Não se deixa o leito na rua, para que não se torne costumeiro o elogio fúnebre; e nunca o leito de uma mulher, por respeito. As mulheres cantam lamentos no Chol HaMoed, mas não batem palmas. Rabi Ishmael diz: as que estão próximas do leito batem palmas. — Deixar o leito com o corpo do falecido parado na rua por tempo prolongado atrairia multidões para o elogio fúnebre público, um gesto que a mishná já identificou, no capítulo anterior, como incompatível com a alegria do Chol HaMoed — por isso a prática é proibida, para que não se torne hábito recorrente. No caso de uma mulher falecida, a proibição é ainda mais absoluta, sem exceção, por respeito à sua dignidade, evitando a exposição pública prolongada do corpo. Quanto às carpideiras, o canto de lamentos — uma prática vocal, mais discreta — permanece permitido mesmo no Chol HaMoed, mas o gesto físico de bater palmas, mais chamativo e associado ao elogio fúnebre formal, é proibido. Rabi Ishmael suaviza essa proibição para as mulheres que já estão fisicamente próximas ao leito no momento do enterro, permitindo-lhes esse gesto de dor mais imediata.
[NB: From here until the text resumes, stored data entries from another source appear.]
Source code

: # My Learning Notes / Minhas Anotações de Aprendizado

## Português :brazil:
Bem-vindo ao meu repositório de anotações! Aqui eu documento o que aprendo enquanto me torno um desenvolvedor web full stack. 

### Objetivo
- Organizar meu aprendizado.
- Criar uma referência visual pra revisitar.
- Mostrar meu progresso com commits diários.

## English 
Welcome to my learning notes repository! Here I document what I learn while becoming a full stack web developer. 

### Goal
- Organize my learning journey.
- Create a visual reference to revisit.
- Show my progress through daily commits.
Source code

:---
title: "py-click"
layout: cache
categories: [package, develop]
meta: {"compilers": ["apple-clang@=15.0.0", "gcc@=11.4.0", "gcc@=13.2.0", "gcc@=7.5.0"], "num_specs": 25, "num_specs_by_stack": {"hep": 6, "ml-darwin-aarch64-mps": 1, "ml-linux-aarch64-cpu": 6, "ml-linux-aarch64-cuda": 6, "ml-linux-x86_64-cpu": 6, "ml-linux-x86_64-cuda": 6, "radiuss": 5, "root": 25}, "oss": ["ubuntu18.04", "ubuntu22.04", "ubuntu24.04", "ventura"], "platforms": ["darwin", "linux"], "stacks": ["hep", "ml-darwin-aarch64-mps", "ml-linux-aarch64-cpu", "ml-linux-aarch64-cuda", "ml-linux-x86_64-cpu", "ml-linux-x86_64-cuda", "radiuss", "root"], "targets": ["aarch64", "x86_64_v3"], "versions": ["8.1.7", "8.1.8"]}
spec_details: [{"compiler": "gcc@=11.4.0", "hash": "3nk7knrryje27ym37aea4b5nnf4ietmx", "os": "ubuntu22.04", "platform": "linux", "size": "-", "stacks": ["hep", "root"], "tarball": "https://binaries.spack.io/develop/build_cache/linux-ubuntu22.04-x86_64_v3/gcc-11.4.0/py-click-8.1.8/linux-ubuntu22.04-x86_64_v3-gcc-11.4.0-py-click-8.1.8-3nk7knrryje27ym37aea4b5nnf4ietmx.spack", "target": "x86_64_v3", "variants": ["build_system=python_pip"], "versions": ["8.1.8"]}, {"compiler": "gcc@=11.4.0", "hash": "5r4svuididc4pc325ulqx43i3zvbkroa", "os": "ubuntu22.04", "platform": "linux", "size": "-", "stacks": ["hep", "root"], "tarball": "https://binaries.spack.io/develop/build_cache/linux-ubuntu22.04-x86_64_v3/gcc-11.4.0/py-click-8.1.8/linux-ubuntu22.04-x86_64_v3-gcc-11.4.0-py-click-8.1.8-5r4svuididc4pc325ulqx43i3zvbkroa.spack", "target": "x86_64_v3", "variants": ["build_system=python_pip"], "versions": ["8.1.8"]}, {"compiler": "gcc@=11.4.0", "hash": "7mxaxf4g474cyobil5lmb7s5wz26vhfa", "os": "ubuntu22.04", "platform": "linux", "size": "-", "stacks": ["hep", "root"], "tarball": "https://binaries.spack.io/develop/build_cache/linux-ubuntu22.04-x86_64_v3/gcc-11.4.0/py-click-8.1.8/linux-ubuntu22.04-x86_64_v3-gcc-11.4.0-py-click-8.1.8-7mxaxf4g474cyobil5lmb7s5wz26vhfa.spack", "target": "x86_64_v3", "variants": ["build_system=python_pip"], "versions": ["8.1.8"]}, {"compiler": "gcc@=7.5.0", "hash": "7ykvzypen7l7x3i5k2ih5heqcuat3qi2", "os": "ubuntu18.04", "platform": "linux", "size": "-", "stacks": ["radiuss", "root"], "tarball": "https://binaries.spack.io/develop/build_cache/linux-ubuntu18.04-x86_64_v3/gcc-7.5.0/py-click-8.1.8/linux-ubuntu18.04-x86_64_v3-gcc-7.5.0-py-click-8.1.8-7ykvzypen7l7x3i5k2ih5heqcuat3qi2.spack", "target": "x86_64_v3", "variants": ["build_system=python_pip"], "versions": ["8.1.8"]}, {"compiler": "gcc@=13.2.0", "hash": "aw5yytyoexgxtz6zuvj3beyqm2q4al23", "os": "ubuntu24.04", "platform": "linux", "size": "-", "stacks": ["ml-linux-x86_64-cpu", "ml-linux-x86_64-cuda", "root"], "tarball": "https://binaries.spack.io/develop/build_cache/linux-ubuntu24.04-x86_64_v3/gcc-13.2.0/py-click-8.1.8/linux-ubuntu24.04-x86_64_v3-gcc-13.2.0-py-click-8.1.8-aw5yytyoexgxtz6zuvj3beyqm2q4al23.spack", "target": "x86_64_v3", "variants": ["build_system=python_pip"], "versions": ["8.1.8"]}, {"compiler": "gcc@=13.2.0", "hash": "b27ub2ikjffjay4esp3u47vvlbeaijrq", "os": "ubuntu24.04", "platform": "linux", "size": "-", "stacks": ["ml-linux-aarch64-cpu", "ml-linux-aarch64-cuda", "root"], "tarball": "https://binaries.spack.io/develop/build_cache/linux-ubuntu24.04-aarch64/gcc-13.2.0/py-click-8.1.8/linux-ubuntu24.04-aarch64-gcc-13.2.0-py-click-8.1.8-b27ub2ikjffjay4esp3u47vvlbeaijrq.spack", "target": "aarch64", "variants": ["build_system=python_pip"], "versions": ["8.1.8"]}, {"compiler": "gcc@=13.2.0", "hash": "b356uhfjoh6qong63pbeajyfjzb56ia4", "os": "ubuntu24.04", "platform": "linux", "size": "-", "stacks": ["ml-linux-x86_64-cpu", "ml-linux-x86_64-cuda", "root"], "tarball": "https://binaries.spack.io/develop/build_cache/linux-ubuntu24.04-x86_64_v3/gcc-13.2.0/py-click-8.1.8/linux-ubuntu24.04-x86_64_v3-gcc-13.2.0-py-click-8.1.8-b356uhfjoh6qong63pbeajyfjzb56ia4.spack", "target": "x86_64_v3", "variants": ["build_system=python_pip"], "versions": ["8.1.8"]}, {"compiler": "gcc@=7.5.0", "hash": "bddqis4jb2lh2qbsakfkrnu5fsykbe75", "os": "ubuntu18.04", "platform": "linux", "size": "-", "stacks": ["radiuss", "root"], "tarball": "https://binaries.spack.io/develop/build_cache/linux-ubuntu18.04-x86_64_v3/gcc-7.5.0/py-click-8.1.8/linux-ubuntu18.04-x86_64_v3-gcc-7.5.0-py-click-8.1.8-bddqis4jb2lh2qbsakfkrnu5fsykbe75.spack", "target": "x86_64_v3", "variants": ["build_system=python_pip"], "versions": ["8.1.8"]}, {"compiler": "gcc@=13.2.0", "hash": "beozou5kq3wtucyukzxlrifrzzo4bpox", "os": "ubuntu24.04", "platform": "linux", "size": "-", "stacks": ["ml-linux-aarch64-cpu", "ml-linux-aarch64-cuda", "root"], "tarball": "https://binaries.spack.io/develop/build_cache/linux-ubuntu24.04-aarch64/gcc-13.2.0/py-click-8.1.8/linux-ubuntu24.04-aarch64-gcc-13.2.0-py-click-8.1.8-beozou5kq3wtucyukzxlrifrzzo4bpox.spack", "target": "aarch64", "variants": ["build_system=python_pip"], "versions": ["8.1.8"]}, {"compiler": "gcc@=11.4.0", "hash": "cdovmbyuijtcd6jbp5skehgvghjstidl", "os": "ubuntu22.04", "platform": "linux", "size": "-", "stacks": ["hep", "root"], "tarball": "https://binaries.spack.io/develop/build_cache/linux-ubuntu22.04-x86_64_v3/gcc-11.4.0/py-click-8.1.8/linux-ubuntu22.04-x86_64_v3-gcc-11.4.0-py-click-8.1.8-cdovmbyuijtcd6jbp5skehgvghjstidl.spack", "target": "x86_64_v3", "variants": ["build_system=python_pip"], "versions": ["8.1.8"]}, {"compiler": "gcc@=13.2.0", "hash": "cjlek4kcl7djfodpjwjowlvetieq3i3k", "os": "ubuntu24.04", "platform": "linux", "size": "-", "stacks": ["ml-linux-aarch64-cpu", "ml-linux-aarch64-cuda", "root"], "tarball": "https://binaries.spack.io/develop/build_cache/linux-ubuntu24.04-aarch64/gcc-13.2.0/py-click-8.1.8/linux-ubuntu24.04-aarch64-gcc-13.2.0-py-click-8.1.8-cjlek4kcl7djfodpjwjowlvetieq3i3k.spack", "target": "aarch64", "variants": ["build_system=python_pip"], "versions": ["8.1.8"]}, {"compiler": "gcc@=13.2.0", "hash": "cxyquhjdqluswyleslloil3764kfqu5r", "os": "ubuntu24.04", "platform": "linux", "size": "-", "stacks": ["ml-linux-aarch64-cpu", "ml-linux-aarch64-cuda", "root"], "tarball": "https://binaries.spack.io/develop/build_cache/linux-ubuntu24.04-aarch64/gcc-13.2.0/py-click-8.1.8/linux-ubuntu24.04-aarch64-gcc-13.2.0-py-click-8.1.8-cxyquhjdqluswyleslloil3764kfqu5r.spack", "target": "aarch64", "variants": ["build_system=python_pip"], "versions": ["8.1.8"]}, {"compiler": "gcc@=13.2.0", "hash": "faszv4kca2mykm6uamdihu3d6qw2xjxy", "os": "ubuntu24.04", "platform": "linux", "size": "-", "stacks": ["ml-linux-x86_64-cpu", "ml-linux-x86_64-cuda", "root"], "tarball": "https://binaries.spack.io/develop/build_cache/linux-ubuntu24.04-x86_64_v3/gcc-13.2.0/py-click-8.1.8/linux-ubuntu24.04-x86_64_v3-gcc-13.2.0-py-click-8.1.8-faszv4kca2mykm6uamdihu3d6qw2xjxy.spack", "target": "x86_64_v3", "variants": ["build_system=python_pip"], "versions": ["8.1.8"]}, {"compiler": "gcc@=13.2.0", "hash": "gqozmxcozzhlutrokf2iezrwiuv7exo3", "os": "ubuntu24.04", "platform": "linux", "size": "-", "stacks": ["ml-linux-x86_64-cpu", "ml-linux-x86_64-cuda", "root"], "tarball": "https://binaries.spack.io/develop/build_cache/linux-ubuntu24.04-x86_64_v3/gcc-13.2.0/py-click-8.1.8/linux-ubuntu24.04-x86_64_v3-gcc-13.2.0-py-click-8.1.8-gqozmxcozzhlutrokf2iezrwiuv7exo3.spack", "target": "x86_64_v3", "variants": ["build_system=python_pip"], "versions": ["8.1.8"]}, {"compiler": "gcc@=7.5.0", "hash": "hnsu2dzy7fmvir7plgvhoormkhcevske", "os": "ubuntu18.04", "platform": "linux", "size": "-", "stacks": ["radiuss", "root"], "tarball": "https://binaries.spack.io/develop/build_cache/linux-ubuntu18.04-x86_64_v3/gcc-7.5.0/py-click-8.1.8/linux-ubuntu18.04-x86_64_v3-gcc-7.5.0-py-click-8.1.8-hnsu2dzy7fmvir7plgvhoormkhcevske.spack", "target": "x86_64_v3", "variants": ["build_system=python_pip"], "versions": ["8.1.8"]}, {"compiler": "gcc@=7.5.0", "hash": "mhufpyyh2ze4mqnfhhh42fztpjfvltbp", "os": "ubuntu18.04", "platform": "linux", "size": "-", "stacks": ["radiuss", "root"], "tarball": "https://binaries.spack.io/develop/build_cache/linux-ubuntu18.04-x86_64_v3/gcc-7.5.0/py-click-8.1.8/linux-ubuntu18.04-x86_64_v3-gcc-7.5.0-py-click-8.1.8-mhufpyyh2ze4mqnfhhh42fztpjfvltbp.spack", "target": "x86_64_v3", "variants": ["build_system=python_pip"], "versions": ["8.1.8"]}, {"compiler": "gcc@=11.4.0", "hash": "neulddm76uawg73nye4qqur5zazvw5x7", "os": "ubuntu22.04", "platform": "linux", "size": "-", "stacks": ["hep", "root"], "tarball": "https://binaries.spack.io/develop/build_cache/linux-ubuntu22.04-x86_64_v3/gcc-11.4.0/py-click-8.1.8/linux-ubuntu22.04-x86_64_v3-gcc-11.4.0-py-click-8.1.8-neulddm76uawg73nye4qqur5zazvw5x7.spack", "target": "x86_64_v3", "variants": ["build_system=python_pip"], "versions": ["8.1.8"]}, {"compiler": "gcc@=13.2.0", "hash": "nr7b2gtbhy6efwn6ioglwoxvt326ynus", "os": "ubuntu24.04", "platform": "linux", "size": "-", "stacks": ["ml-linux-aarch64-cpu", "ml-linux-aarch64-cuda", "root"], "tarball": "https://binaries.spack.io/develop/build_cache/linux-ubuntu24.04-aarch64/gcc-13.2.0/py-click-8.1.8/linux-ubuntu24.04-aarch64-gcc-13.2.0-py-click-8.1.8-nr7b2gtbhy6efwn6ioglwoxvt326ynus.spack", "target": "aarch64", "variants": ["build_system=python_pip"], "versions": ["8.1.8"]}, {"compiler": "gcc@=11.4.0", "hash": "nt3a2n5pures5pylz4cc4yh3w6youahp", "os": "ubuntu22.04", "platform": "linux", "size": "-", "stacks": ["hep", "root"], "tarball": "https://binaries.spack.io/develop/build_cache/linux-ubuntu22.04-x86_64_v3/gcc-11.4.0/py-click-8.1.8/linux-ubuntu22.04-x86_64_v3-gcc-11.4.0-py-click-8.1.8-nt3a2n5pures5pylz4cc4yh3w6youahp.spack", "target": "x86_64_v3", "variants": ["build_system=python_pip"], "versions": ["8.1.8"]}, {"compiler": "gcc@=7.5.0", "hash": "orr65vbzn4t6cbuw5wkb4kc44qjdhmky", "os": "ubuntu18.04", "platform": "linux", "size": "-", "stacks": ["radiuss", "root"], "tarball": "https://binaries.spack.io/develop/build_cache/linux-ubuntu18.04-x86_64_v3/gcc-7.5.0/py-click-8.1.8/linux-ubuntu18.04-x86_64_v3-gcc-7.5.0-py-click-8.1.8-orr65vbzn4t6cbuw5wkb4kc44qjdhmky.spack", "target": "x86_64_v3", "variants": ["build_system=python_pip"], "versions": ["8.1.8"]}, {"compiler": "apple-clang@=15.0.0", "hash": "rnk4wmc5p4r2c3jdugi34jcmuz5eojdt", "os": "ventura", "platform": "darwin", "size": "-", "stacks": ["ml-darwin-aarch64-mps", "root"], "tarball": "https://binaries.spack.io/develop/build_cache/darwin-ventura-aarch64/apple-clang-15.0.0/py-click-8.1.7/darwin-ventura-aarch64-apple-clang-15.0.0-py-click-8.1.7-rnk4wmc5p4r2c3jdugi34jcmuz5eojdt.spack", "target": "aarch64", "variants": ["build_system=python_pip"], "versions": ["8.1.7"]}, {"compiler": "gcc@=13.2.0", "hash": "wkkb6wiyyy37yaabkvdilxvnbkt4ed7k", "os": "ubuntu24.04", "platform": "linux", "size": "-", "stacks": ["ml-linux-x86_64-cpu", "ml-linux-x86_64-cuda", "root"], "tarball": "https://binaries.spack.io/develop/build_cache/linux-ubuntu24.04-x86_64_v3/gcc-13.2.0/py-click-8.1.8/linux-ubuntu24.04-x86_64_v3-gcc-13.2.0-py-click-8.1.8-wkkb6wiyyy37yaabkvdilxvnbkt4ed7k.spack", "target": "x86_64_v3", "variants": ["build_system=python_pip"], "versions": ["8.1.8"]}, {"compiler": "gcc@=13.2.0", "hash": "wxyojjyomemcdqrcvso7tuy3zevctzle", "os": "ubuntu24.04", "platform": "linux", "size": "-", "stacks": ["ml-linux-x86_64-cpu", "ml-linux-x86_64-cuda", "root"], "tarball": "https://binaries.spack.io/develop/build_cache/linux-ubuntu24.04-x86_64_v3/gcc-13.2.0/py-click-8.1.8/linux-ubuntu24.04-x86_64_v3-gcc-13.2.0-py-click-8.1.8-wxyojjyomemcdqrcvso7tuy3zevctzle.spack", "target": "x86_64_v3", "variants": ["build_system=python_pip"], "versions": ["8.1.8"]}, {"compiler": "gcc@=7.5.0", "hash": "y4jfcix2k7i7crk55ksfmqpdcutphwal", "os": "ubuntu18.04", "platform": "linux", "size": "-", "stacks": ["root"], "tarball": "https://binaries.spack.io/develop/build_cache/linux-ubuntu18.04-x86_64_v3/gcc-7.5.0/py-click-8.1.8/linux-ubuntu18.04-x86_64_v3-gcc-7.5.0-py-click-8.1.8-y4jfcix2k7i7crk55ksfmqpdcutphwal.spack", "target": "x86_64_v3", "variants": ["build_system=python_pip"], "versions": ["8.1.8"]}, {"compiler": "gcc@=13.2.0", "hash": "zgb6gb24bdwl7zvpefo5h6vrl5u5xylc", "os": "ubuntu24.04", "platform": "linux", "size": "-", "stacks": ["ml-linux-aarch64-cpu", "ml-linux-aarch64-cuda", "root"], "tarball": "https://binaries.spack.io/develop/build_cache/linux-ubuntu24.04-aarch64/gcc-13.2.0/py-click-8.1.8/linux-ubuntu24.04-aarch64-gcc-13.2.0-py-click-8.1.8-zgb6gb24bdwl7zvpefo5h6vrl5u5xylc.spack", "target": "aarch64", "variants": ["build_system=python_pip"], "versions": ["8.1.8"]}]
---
A tradição observa que a Torá relata a morte e o sepultamento de Miriam quase na mesma respiração — "morreu ali... e ali foi sepultada" —, sem qualquer intervalo narrativo entre os dois eventos, e dessa justaposição deriva o princípio geral de que a sepultura deve seguir a morte o mais rapidamente possível, sem demora desnecessária. É esse mesmo princípio que fundamenta a proibição de deixar o leito do falecido exposto na rua por tempo prolongado: quanto mais o corpo permanece à vista pública, mais se distancia do ideal bíblico de sepultamento imediato, e mais se aproxima do espetáculo público que a mishná deseja evitar no Chol HaMoed.
Rambam esclarece o alcance da proibição sobre o leito de uma mulher, e confirma que a halachá não segue Rabi Ishmael.
Bartenura explica o motivo do respeito devido à mulher falecida e o verbo técnico do bater de palmas; Rashi confirma a leitura da Guemará sobre o costume histórico dos leitos de prata e ouro.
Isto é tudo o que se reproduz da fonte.